---------- Data for this exercise ----------
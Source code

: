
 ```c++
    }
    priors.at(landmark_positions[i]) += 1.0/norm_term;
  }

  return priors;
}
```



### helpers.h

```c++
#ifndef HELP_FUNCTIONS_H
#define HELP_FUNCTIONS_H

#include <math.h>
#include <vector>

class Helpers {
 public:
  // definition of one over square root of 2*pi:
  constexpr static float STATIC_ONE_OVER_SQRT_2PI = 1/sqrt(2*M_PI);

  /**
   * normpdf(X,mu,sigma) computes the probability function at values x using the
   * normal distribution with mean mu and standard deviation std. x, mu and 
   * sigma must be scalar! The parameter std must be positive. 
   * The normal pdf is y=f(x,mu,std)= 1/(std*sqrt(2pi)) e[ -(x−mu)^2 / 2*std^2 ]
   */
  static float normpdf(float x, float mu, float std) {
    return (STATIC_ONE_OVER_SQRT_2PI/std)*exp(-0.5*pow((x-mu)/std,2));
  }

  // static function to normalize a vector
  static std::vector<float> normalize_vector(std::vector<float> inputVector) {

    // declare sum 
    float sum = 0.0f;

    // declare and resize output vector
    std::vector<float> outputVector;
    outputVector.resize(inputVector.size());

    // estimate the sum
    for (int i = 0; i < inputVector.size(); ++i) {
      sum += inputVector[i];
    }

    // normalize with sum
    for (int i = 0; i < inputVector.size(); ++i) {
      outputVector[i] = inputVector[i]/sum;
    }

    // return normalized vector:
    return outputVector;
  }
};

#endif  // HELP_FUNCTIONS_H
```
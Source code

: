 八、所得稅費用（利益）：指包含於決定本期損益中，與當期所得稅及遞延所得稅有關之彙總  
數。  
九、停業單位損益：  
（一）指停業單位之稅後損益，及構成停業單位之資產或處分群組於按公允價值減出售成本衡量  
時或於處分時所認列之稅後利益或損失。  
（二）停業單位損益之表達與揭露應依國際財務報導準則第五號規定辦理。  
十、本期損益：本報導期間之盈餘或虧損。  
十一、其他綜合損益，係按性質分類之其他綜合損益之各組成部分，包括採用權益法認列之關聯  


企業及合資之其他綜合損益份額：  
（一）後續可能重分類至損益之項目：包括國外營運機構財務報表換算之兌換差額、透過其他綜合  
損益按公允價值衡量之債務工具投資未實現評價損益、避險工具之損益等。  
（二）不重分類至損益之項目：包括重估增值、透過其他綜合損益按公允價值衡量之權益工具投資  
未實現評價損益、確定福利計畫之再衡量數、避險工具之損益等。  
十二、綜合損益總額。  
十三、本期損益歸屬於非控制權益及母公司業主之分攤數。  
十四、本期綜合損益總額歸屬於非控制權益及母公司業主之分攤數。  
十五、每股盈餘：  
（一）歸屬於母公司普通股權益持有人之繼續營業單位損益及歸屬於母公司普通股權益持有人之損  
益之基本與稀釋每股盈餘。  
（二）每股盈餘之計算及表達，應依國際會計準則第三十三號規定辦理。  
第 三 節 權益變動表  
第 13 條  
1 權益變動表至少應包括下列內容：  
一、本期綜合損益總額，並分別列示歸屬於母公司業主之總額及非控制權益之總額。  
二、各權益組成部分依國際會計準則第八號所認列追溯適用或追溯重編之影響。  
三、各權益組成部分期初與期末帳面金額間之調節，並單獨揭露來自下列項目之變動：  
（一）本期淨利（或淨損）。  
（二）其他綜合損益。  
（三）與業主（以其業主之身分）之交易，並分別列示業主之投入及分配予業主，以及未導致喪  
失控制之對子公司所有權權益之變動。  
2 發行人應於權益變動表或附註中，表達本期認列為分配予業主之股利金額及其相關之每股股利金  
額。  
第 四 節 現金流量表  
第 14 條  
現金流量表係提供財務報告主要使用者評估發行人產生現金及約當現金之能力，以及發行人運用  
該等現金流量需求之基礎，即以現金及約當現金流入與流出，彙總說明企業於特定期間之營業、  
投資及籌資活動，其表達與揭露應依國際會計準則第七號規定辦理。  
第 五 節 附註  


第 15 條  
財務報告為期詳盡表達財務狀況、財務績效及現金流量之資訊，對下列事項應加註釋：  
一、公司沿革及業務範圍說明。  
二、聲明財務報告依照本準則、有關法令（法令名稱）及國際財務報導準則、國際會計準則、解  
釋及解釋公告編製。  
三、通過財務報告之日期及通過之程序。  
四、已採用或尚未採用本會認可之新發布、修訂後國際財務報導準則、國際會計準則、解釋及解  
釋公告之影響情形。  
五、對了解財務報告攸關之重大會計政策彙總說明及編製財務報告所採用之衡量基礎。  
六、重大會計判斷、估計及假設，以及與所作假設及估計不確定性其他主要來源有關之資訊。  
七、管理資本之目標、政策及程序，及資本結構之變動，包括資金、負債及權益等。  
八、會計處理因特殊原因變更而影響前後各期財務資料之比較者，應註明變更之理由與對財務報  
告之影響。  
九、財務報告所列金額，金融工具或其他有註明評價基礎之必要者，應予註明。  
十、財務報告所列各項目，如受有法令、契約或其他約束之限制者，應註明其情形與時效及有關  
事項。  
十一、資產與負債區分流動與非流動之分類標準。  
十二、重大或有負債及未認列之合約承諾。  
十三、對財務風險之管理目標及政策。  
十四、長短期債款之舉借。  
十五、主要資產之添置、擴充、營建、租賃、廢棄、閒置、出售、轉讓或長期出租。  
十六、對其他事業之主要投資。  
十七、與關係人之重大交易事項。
----------
Activity -
Up to and including the line with "十三、本期損益歸屬於非控制權益及母公司業主之分攤數。", write out the records above exactly, starting from their first line.

Result -
Source code

:
 ```c++
    }
    priors.at(landmark_positions[i]) += 1.0/norm_term;
  }

  return priors;
}
```



### helpers.h

```c++
#ifndef HELP_FUNCTIONS_H
#define HELP_FUNCTIONS_H

#include <math.h>
#include <vector>

class Helpers {
 public:
  // definition of one over square root of 2*pi:
  constexpr static float STATIC_ONE_OVER_SQRT_2PI = 1/sqrt(2*M_PI);

  /**
   * normpdf(X,mu,sigma) computes the probability function at values x using the
   * normal distribution with mean mu and standard deviation std. x, mu and 
   * sigma must be scalar! The parameter std must be positive. 
   * The normal pdf is y=f(x,mu,std)= 1/(std*sqrt(2pi)) e[ -(x−mu)^2 / 2*std^2 ]
   */
  static float normpdf(float x, float mu, float std) {
    return (STATIC_ONE_OVER_SQRT_2PI/std)*exp(-0.5*pow((x-mu)/std,2));
  }

  // static function to normalize a vector
  static std::vector<float> normalize_vector(std::vector<float> inputVector) {

    // declare sum 
    float sum = 0.0f;

    // declare and resize output vector
    std::vector<float> outputVector;
    outputVector.resize(inputVector.size());

    // estimate the sum
    for (int i = 0; i < inputVector.size(); ++i) {
      sum += inputVector[i];
    }

    // normalize with sum
    for (int i = 0; i < inputVector.size(); ++i) {
      outputVector[i] = inputVector[i]/sum;
    }

    // return normalized vector:
    return outputVector;
  }
};

#endif  // HELP_FUNCTIONS_H
```
Source code

: 八、所得稅費用（利益）：指包含於決定本期損益中，與當期所得稅及遞延所得稅有關之彙總  
數。  
九、停業單位損益：  
（一）指停業單位之稅後損益，及構成停業單位之資產或處分群組於按公允價值減出售成本衡量  
時或於處分時所認列之稅後利益或損失。  
（二）停業單位損益之表達與揭露應依國際財務報導準則第五號規定辦理。  
十、本期損益：本報導期間之盈餘或虧損。  
十一、其他綜合損益，係按性質分類之其他綜合損益之各組成部分，包括採用權益法認列之關聯  


企業及合資之其他綜合損益份額：  
（一）後續可能重分類至損益之項目：包括國外營運機構財務報表換算之兌換差額、透過其他綜合  
損益按公允價值衡量之債務工具投資未實現評價損益、避險工具之損益等。  
（二）不重分類至損益之項目：包括重估增值、透過其他綜合損益按公允價值衡量之權益工具投資  
未實現評價損益、確定福利計畫之再衡量數、避險工具之損益等。  
十二、綜合損益總額。  
十三、本期損益歸屬於非控制權益及母公司業主之分攤數。  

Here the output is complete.